Which is unfortunate because Morris compelling lays out the case that the critics of green jobs have been pushing questionable research. Nonetheless proponents of green jobs still need to demonstrate the potential of green jobs and promotion of energy efficiency compared to other job programs and alternative policies generally. Lots of policies create jobs. Are green job programs an especially effective way to create jobs?
The clearly beneficial economic aspect of a green jobs approach is that these jobs that can’t be outsourced. Unions have clearly gotten behind green jobs for that reason. Where you’ll see problems:
1) Regional differences will create disparate green job opportunities and;
2) Raised expectations will be hard to meet.
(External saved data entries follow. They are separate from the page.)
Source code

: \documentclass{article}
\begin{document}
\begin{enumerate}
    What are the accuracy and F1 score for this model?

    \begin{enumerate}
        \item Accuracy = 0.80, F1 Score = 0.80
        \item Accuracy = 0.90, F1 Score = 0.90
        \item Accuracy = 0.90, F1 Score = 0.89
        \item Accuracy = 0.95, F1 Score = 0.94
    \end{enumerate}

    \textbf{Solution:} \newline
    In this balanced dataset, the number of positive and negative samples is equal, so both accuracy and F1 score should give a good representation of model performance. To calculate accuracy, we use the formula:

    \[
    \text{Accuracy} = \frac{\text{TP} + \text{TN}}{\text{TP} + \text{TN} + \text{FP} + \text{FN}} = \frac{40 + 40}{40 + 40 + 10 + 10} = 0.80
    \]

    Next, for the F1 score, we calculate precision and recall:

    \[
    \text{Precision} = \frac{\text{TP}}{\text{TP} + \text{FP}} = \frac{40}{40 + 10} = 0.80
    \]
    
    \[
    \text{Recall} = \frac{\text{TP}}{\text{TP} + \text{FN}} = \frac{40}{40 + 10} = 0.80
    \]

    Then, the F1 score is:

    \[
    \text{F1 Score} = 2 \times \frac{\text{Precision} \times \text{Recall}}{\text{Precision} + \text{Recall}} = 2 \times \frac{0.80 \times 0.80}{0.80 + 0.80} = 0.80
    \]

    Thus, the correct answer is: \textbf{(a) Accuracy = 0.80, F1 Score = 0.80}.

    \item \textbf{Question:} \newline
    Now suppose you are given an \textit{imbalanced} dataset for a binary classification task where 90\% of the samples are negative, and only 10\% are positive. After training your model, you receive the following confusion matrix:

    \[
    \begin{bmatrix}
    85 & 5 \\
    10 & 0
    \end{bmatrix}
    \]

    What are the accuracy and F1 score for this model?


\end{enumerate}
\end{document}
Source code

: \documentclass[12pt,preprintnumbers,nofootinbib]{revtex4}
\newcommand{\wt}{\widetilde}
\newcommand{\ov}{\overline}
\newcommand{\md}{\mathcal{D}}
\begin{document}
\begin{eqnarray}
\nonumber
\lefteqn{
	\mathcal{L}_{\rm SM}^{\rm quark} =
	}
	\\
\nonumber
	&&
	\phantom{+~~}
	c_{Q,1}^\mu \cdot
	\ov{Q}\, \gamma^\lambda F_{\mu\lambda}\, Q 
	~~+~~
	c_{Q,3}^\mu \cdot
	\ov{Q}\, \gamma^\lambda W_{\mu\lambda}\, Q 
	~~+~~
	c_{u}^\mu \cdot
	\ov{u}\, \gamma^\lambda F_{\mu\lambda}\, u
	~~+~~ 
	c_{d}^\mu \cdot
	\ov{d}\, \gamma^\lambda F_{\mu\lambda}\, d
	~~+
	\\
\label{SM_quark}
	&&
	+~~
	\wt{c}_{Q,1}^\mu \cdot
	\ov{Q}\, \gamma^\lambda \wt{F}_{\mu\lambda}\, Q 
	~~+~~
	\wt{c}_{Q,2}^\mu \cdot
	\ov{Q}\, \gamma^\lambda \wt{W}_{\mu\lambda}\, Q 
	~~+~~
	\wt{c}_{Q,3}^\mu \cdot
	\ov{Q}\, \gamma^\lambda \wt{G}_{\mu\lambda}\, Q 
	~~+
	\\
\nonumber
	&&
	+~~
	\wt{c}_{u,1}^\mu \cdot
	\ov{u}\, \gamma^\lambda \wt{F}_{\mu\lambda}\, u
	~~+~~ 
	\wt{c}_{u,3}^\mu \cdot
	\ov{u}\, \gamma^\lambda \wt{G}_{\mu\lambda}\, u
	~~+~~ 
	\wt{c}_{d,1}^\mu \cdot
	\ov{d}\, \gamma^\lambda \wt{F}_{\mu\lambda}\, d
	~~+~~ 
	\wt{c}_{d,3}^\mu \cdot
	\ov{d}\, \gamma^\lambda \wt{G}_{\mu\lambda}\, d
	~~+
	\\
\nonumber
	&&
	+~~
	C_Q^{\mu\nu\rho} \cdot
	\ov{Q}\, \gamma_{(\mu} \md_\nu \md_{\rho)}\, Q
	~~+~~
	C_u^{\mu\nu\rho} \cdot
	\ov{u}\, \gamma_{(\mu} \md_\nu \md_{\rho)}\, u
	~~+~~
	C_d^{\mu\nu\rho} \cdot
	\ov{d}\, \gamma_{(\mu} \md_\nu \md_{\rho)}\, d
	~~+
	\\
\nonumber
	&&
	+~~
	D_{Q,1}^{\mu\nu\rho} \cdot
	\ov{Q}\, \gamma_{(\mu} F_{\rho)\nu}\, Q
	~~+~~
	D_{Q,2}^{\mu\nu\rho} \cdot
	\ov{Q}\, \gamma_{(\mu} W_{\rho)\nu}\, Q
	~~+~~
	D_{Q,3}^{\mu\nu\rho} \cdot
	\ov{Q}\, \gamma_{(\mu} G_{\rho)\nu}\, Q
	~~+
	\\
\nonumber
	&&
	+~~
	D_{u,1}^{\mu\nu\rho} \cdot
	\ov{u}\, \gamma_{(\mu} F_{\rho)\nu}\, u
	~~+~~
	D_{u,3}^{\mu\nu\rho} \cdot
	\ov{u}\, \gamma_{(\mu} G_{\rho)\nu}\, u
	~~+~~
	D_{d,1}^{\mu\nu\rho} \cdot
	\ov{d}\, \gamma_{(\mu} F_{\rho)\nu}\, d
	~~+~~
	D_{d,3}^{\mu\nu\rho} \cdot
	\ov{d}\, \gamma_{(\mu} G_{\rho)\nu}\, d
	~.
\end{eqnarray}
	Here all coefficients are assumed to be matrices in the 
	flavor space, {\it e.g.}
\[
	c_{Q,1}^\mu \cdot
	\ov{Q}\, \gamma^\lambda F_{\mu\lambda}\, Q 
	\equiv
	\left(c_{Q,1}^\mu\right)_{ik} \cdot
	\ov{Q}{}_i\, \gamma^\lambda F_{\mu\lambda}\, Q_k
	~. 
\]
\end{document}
Green projects, like the stimulus, are going to be placed according political and policy considerations. Both of these things could cause regional imbalances.
Most troubling is the problem of expectations. Green jobs are the centerpiece of many advocacy campaigns, but it’s hard to believe we’re going to see anything resembling FDR-like spending to achieve a green economy. ACES would start a slow transition of the American economy to a more sustainable footing, but we shouldn’t be expect to be a green new deal for American workers.